*** Listed entries ***

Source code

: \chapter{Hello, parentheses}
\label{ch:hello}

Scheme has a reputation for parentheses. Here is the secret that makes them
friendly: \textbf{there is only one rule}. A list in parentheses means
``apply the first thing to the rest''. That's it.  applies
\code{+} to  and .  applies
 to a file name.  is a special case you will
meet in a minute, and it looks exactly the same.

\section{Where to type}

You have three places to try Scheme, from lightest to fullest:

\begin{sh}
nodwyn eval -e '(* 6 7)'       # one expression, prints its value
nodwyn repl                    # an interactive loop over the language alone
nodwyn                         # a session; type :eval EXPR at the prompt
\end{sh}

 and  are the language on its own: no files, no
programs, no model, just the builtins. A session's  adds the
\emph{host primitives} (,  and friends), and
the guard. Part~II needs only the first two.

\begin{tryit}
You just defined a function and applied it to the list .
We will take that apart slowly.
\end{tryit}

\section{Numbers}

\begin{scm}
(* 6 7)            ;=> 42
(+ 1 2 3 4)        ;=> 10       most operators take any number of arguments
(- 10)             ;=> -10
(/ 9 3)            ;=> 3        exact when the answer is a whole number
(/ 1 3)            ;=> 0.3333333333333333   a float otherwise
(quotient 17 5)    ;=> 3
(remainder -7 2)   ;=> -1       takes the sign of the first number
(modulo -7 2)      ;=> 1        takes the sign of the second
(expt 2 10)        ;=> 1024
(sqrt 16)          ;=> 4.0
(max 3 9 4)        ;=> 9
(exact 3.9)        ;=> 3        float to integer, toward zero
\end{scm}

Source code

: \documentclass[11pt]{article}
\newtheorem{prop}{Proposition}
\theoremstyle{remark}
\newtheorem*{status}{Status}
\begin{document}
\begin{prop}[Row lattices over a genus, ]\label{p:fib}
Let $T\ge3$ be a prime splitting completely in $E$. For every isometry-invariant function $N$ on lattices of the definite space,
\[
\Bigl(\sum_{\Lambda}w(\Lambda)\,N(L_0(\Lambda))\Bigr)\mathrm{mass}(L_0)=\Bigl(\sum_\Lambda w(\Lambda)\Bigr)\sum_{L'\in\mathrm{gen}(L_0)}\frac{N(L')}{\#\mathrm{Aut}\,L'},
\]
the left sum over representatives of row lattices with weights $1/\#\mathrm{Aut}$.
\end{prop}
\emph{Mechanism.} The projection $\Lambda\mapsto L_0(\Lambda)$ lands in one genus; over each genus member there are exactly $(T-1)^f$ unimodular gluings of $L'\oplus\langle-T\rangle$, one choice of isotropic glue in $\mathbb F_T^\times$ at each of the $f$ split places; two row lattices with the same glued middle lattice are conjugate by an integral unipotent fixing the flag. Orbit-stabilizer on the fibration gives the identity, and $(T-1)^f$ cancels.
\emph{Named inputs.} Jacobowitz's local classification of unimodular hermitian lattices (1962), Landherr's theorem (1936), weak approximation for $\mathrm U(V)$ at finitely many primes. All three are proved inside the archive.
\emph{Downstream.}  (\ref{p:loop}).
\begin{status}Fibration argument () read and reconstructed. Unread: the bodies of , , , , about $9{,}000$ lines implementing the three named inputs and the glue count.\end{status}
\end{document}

***

What the task asks:
Copy the lines above exactly, from the very first through the one containing "meet in a minute, and", and include no other line.

Solution to this task:
Source code

: \chapter{Hello, parentheses}
\label{ch:hello}

Scheme has a reputation for parentheses. Here is the secret that makes them
friendly: \textbf{there is only one rule}. A list in parentheses means
``apply the first thing to the rest''. That's it.  applies
\code{+} to  and .  applies
 to a file name.  is a special case you will
meet in a minute, and it looks exactly the same.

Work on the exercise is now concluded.